How to complete this task - The job is to output exactly the lines that run from the start of the entries through the line containing "on the OSD.", pictures omitted.

Input -
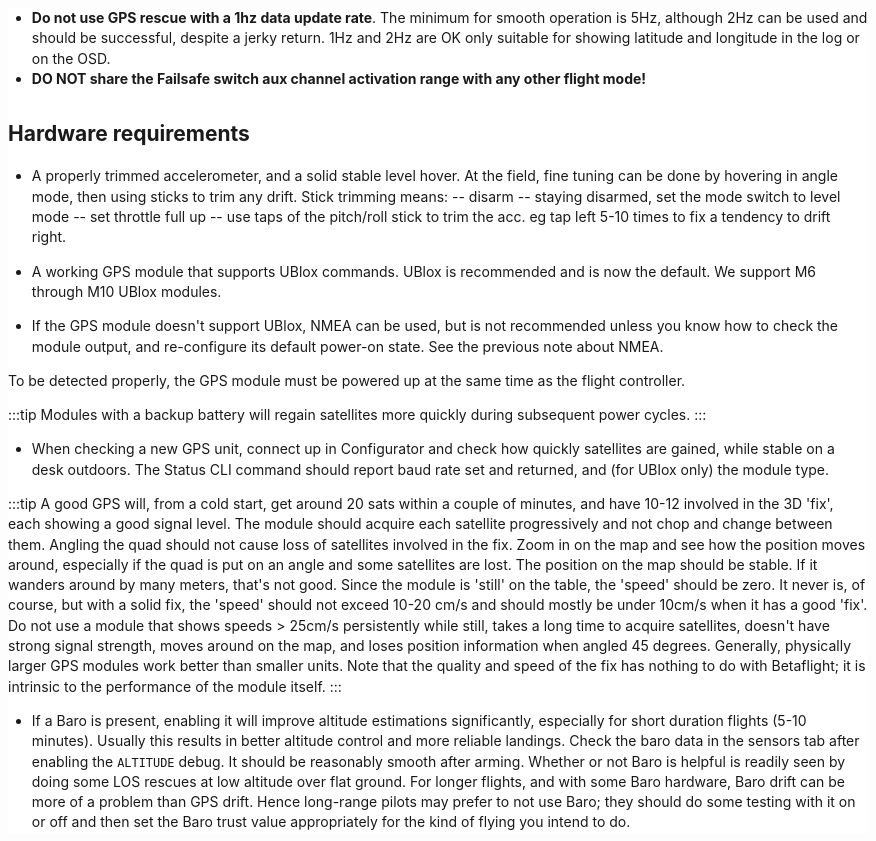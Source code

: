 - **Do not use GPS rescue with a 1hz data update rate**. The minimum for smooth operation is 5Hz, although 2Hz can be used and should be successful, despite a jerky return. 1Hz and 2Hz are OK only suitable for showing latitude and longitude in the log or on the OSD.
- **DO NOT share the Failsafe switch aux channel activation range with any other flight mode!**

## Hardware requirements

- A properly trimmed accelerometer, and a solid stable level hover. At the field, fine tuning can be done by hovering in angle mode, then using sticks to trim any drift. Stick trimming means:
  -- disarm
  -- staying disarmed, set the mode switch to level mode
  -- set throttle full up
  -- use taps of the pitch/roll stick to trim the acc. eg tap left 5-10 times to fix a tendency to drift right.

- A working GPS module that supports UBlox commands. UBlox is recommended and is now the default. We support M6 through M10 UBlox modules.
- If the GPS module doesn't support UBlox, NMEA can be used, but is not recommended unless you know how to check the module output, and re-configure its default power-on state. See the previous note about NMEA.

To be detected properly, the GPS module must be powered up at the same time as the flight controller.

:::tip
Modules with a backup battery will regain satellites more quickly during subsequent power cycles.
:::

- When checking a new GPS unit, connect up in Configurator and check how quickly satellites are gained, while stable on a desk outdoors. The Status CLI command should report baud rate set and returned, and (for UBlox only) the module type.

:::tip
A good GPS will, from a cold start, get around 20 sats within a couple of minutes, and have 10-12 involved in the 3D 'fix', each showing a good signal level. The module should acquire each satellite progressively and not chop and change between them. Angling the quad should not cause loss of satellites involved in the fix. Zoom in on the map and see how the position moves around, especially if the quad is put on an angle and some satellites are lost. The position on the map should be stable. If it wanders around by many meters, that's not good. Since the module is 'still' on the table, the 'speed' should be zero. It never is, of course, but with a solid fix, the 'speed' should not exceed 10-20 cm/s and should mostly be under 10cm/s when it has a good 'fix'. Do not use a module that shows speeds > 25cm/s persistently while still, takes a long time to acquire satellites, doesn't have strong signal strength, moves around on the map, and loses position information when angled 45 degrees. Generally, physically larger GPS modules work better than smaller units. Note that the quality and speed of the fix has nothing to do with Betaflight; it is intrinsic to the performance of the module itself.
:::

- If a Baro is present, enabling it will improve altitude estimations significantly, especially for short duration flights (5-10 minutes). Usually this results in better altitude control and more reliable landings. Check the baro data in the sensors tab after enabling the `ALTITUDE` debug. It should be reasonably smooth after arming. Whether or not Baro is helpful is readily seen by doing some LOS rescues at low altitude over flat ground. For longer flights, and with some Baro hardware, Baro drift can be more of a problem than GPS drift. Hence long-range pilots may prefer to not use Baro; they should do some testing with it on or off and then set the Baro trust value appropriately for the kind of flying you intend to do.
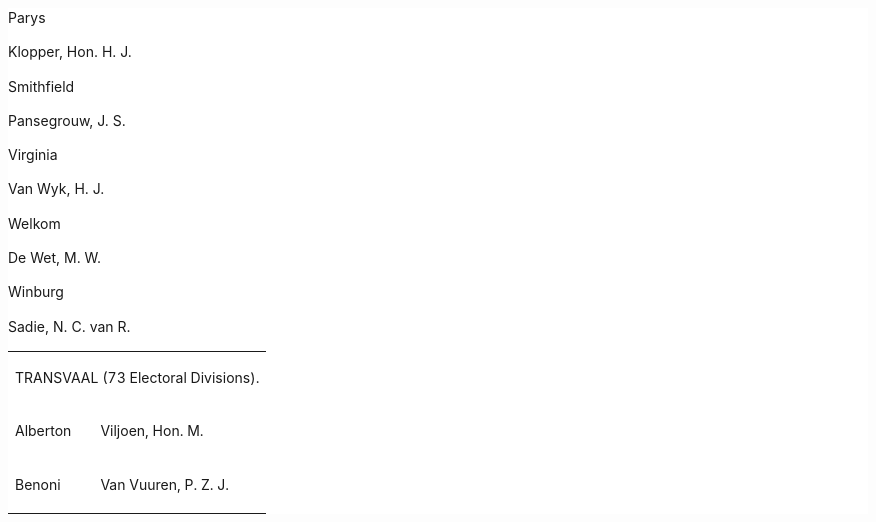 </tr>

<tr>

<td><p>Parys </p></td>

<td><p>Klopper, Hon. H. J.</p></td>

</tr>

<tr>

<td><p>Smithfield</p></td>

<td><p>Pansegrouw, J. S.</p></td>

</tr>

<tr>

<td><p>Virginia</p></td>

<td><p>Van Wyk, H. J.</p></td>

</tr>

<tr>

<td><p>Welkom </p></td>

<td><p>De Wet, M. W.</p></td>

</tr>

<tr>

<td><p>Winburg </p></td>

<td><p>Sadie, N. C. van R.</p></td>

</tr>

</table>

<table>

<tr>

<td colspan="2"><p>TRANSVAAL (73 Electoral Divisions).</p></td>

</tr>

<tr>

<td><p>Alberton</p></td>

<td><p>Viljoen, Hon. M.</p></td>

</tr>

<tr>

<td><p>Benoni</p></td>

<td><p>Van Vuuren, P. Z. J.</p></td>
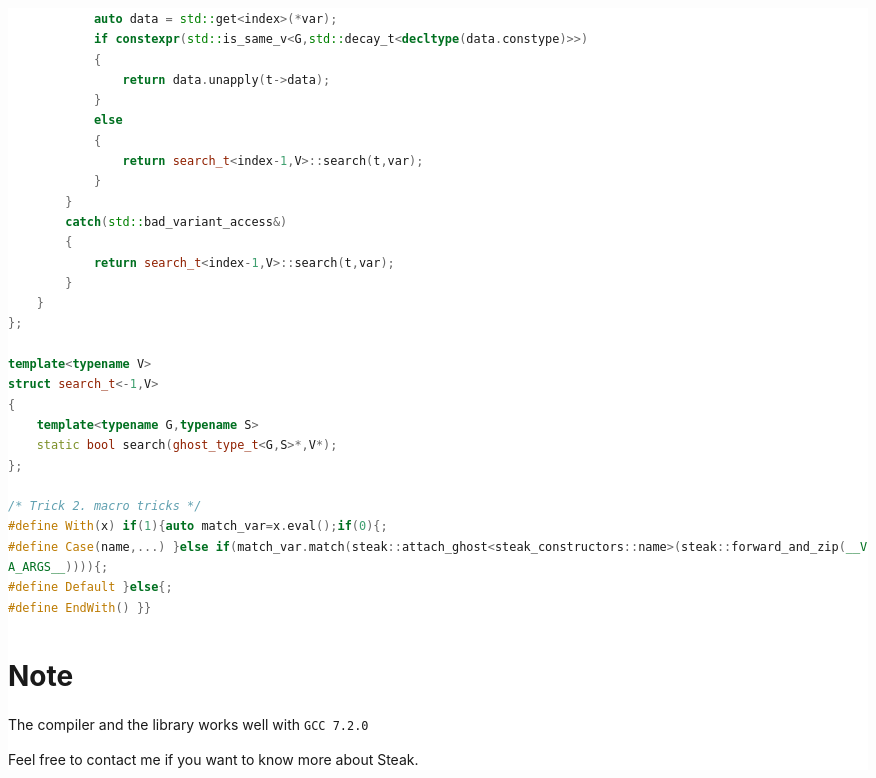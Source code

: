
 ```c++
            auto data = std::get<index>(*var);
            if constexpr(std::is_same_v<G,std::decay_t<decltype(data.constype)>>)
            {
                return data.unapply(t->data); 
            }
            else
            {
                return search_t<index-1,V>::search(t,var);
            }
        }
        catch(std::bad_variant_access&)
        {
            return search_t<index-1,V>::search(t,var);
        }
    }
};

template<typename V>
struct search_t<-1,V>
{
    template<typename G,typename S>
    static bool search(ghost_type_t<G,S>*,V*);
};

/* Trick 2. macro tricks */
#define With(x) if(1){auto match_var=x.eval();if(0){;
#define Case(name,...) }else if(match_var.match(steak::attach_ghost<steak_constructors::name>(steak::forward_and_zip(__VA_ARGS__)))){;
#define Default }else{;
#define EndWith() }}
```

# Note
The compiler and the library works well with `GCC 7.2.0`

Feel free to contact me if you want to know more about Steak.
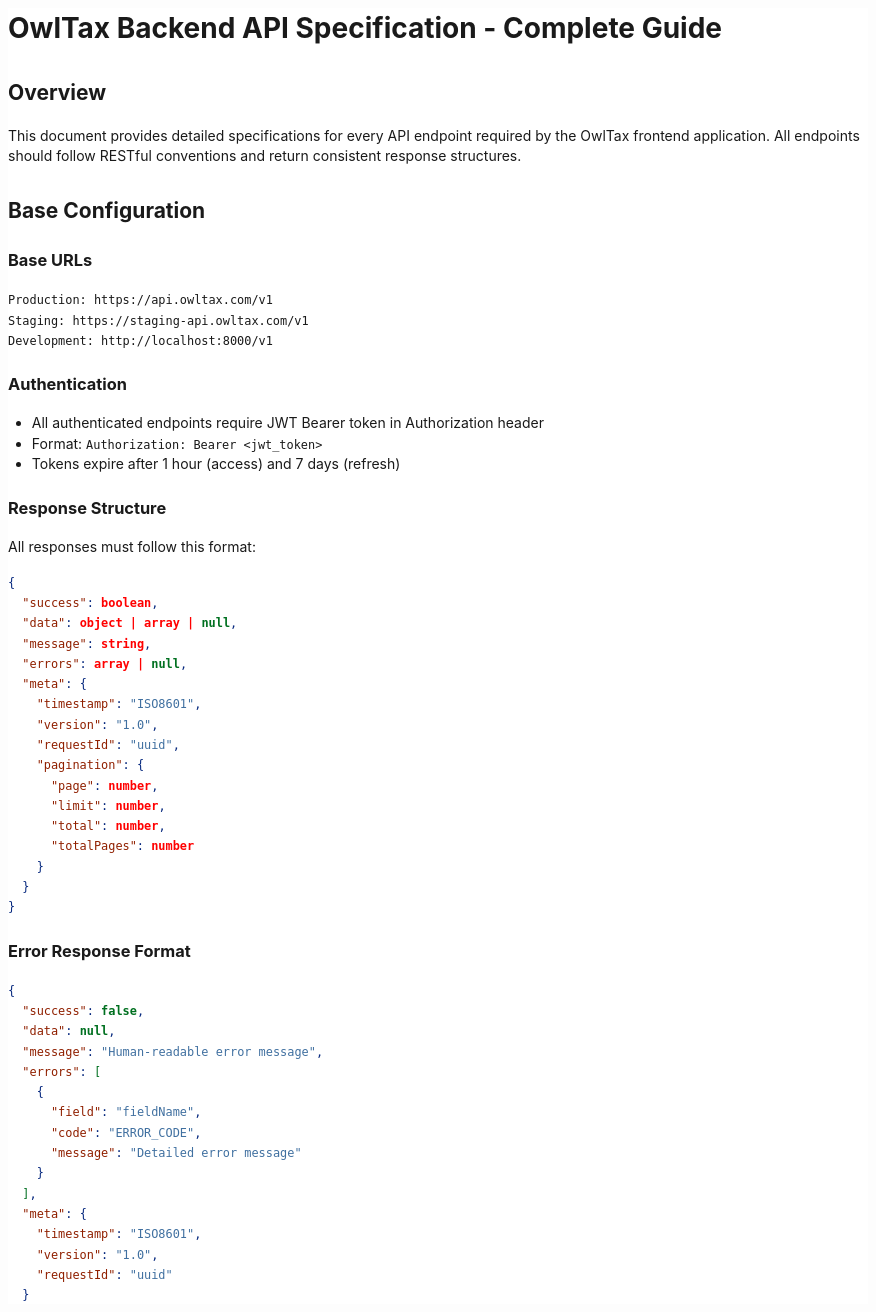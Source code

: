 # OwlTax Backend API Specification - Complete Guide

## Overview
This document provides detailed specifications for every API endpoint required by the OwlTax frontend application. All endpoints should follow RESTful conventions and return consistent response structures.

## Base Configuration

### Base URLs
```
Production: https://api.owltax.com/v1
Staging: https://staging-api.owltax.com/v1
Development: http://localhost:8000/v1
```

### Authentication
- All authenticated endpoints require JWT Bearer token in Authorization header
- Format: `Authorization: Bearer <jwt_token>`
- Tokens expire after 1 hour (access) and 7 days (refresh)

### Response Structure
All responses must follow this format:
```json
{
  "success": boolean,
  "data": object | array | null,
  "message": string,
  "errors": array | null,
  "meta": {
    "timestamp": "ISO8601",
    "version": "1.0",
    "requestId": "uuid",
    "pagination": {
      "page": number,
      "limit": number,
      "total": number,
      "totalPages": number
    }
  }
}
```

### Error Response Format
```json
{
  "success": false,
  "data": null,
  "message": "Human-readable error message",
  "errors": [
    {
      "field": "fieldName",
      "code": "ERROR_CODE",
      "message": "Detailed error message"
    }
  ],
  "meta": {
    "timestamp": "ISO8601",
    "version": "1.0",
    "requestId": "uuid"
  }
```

Solution to this task -
Source code

: - **Do not use GPS rescue with a 1hz data update rate**. The minimum for smooth operation is 5Hz, although 2Hz can be used and should be successful, despite a jerky return. 1Hz and 2Hz are OK only suitable for showing latitude and longitude in the log or on the OSD.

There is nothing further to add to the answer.